10 A child's identification as First Nations, whether or not a member of a band or First Nations community, is important as there are many considerations under the CYFSA with respect to First Nations children. For example:
The preamble to the legislation recognizes the importance of a child identifying with or belonging to a First Nation or a community and emphasizes the importance of ensuring, whenever possible, that care and services for children be in accordance with their distinct cultures, heritages and traditions.
In considering the purposes of the legislation, paragraph 6 ss. 1 (2) of the CYFSA provides that First Nations, Metis and Inuit children are entitled wherever possible, to services provided in a manner that recognizes their cultures, heritages, traditions, connections to their communities, and the concept of the extended family.
Pursuant to s. 74 (3) of the CYFSA, the importance of preserving a First Nations child's cultural identity and connection to community is a specific stand-alone consideration in determining what order is in the child's best interests.
In addition, under s. 101 (5) of the CYFSA, when determining the appropriate disposition for a First Nations child, unless there is a substantial reason for placing the child elsewhere, the child shall be placed with a member of the extended family, if possible or, if not, with another First Nations family.
[41] It is clear that a broader interpretation of the relevant statutes and regulations should be applied. Furthermore, as Justice J. Kukurin pointed out in Children's Aid Society of Algoma v. C.A., C.P. and the Batchewana First Nation, 2018 ONCJ 592, s. 21 of O. Reg. 156/18 directs the court to accept hearsay evidence on this issue.
[42] This does not mean that all rules of evidence and some standard of proof do not apply.
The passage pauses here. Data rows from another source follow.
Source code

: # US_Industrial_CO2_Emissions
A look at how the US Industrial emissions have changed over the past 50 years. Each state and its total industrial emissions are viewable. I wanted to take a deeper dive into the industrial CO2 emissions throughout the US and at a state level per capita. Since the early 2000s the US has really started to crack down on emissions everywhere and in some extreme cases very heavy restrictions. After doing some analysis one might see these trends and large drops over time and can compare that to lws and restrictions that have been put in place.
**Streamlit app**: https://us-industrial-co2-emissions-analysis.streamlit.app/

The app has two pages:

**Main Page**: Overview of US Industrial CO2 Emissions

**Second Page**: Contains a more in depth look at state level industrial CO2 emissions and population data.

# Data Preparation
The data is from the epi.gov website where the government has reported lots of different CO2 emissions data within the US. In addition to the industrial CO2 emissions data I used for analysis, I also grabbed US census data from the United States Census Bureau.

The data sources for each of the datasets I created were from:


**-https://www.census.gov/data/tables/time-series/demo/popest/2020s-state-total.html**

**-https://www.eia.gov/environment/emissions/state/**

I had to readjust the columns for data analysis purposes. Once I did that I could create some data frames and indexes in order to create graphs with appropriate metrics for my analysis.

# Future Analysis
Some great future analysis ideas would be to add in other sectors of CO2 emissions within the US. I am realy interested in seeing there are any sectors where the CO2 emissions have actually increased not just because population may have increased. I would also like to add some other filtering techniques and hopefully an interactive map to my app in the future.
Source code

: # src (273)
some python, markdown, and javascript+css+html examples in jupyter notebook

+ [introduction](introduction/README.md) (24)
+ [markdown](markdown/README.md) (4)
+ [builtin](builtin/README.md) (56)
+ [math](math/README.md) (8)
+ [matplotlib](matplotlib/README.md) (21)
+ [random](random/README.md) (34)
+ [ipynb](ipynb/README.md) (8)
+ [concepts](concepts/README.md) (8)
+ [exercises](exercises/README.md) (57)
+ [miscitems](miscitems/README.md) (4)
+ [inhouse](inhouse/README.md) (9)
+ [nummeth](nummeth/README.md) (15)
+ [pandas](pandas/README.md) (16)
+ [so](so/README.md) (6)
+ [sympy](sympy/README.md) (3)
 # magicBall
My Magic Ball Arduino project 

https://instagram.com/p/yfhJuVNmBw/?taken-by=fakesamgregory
[43] In Children's Aid Society of the Regional Municipality of Waterloo v. C.T., 2017 ONCA 931, in considering the issue of identification of an indigenous child under the provisions of the Child and Family Services Act, the precursor to the CYFSA, the Court of Appeal said the following:
53 Courts recognize the pervasive effects of the historical and continuing harms to First Nations families. This does not, however, automatically exempt Indigenous children from the access provisions for Crown wards under the Act. The legislation makes clear that the circumstances of each individual child must be considered in their entire context.
[44] The Court of Appeal then went on to say:
58 I recognize that Indigenous membership has expanded to include self-identification. However, there still must be evidence in relation to the child so a determination can be made as to whether access is beneficial and meaningful to her. The appeal judge erred by ordering access based on nothing but the parents' self-identification with Indigenous heritage in the absence of any evidence on this issue specific to this child. He then again ignored the requirements of s. 59(2.1). I turn to that issue now.
[45] Careful consideration of the evidence before this court is required.
[46] O. Reg. 156/18 does set out a two-stage process for determining the band, First Nations, Inuit or Métis community or communities (not being restricted to one) with which the child might identify must be considered. In this case, given that there has been no assertion that the child might identify or be affiliated with any Inuit or Métis community, no further reference will be made to either of those communities within these Reasons.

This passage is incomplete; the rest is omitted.